DATA FOR THE TASK:
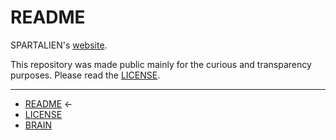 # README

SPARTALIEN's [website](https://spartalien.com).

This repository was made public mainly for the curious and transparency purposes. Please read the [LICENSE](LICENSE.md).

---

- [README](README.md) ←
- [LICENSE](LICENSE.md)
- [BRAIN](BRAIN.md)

--

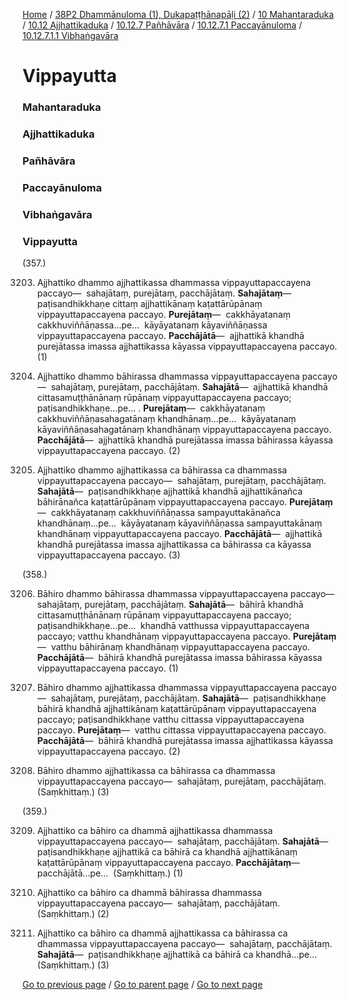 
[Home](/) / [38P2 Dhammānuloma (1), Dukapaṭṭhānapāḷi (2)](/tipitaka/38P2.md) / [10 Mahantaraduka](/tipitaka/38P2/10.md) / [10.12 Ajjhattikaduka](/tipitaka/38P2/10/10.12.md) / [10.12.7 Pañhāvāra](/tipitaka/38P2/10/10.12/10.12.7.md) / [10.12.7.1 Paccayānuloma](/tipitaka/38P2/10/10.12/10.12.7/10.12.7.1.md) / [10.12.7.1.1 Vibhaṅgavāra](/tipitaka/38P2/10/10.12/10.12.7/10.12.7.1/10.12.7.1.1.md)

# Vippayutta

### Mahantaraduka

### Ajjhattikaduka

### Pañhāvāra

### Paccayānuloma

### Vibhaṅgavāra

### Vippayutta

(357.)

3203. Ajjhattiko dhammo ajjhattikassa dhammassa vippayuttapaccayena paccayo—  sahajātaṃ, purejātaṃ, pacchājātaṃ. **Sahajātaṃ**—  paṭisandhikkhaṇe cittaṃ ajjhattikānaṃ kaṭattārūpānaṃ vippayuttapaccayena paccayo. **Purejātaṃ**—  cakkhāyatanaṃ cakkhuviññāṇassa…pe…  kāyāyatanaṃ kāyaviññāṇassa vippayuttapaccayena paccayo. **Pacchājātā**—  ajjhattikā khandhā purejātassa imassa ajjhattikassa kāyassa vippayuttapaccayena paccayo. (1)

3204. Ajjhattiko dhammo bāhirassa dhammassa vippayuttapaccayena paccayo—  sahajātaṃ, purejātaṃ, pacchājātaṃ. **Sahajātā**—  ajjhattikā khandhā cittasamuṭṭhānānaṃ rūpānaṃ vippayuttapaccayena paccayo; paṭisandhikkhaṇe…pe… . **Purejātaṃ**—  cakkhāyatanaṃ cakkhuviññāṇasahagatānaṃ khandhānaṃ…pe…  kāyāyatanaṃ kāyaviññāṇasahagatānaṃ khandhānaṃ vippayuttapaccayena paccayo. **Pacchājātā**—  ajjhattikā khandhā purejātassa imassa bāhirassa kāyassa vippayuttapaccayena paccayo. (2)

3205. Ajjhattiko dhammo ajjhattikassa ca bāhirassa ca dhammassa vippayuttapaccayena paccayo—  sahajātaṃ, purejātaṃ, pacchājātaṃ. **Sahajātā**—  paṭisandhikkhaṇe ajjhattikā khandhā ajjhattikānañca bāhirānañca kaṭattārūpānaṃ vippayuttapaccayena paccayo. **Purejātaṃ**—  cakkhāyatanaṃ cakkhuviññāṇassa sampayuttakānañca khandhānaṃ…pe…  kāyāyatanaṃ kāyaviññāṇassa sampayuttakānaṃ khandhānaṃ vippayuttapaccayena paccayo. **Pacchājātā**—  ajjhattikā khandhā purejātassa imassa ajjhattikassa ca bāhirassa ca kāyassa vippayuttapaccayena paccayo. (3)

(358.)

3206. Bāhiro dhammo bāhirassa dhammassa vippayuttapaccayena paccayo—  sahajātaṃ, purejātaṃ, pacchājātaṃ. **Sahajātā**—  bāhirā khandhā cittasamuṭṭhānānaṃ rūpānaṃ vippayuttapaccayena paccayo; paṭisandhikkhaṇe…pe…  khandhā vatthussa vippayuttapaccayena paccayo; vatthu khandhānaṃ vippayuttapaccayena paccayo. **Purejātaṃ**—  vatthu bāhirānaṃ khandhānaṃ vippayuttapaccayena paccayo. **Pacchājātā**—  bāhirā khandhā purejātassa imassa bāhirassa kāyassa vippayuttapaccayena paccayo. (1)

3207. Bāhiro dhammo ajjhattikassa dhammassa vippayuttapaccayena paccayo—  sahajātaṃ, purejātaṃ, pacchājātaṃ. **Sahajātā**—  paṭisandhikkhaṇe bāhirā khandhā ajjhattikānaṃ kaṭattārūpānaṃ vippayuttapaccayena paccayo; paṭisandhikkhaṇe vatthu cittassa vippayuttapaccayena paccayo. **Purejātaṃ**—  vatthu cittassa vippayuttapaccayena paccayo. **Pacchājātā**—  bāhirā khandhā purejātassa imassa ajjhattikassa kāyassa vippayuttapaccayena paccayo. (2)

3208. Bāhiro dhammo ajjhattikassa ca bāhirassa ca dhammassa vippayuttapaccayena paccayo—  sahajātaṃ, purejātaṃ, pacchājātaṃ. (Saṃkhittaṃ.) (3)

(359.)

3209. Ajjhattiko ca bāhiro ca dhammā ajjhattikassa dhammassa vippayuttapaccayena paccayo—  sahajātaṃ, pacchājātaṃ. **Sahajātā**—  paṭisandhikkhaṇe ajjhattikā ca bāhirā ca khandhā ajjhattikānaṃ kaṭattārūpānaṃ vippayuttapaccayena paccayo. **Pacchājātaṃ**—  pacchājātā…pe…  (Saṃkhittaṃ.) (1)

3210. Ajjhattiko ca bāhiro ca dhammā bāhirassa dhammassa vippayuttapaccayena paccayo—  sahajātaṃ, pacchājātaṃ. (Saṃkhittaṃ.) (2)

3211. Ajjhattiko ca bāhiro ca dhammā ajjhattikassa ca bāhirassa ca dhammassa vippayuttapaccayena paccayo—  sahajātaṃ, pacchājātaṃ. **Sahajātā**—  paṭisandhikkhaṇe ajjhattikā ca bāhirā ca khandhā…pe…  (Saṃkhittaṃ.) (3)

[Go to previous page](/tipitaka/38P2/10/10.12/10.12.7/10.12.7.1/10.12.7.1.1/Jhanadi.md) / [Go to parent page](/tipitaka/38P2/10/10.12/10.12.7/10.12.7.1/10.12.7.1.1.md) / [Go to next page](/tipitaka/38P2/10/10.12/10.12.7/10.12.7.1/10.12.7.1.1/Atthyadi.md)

WHAT IS BEING ASKED:
The answer must consist of each line from the entries that contains the string "LICENSE".

TASK RESPONSE:
This repository was made public mainly for the curious and transparency purposes. Please read the [LICENSE](LICENSE.md).
- [LICENSE](LICENSE.md)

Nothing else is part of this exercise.